BASEADO EM CARNE VIVA: GEO-GRAFIAS CORPORIFICADAS DE LINN DA QUEBRADA
Corpo-espaço; Cotidiano; Transfeminismo; Linn da Quebrada
A valorização das epistemologias das existências por uma perspectiva artística intrinsicamente vinculada ao cotidiano, sob a carne e perspectiva de uma travesti negra é o solo que está plantado este trabalho. Linn da Quebrada é a invenção de Lina Pereira do Santos para transformação e libertação dos estigmas que assolam um corpo negro e cisheterodiscordante no Brasil. A trajetória relacional e artística de uma multiartista munida de uma intelectualidade orgânica e inventividade latente é a análise percorrida. Linn da Quebrada, com uma série de performances, um documentário (bixa travesty – 2018) dois álbuns lançados, Pajubá e Trava-Linguas, nos anos de 2017 e 2021 respectivamente, além de dezenas de entrevistas, participações em filmes e séries, não parou de cavar ainda mais a fissura da cicatriz colonial deixada no território brasileiro.

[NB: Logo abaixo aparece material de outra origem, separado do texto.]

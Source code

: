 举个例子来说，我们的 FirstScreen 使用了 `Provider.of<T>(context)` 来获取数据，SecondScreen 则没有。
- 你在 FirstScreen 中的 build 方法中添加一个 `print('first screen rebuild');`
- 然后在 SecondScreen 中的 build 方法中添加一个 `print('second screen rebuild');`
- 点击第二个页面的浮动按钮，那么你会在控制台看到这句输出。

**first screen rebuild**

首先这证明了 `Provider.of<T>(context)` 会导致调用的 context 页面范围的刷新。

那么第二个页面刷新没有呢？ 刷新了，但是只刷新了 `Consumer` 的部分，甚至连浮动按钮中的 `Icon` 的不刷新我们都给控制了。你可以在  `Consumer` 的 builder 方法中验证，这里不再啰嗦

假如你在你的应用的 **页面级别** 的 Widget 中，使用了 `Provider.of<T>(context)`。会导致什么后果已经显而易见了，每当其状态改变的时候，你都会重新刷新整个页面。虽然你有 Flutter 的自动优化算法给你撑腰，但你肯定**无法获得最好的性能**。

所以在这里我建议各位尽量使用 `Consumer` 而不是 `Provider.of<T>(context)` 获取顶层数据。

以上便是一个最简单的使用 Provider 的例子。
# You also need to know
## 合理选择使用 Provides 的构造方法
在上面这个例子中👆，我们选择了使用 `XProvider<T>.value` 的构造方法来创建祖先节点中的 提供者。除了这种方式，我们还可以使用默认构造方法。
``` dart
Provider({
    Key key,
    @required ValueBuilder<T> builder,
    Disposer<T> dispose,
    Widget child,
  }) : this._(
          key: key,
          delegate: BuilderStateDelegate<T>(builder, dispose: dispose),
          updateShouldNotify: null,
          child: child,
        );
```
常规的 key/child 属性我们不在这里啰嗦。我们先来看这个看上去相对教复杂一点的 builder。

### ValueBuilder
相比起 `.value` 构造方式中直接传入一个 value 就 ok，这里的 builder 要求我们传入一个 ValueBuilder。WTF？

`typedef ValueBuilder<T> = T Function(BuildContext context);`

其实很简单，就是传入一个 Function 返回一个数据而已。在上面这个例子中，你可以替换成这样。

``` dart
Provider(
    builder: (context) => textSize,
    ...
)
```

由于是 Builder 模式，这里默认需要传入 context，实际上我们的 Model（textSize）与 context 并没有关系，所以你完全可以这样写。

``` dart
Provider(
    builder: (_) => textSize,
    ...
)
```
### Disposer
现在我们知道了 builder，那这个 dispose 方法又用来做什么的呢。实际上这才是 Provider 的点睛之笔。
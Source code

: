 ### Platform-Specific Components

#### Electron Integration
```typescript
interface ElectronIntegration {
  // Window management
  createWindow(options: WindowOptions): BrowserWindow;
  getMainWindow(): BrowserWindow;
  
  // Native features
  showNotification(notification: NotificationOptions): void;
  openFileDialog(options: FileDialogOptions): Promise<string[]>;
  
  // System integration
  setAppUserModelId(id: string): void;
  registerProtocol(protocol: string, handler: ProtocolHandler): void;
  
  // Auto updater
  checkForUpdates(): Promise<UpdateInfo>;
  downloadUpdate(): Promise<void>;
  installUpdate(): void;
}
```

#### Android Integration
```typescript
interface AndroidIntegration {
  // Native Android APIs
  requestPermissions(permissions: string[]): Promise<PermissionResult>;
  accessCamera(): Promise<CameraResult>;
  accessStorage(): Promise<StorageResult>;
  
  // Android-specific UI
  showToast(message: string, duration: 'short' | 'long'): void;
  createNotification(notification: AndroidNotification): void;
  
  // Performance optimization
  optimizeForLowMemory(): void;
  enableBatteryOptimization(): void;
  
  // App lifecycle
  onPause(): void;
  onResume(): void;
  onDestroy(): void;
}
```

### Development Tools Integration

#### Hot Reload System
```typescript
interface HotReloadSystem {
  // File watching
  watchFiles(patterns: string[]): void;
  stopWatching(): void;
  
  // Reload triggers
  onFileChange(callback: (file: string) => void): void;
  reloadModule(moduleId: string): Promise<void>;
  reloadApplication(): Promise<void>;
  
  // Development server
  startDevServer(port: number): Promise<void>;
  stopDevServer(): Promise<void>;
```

A partir da costura de participações em produções audiovisuais, diálogos e entrevistas notase que a divisão estabelecida entre vida e obra não é definitiva para aquelas que experimentam a precariedade da existência. Inventando aquilo que desejava sentir e viver, Linn se pôs em movimento, usou do corpo para a transformação da realidade que estava inserida e se fez nas tramas do cotidiano em uma existência plural e abrangente, em que mobilizou outros corpos pela música. Esse fenômeno não foge do escopo de análise geográfica, com rica potencialidade de investigação a partir das geografias corporificadas, geografias estas encorpadas pela ação, que grafam no próprio corpo e no tecido social os saberes acumulados das dinâmicas do tempo e do espaço. As marcações dessa existência profunda, analisadas em diálogo com sua obra dizem respeito à dinâmica desse corpo na cidade; do preterimento afetivo e da vulnerabilidade sexual que está à mercê da relação de trabalho, do abolicionismo e da luta para a prática amorosa cotidiana. Linn da Quebrada usa da língua como feitiço, faz do seu próprio corpo verbo, para assim se tornar ação e poder imaginar futuros possíveis em que as existências transvestigeneres alcancem espaços além daqueles que possamos imaginar no tempo presente.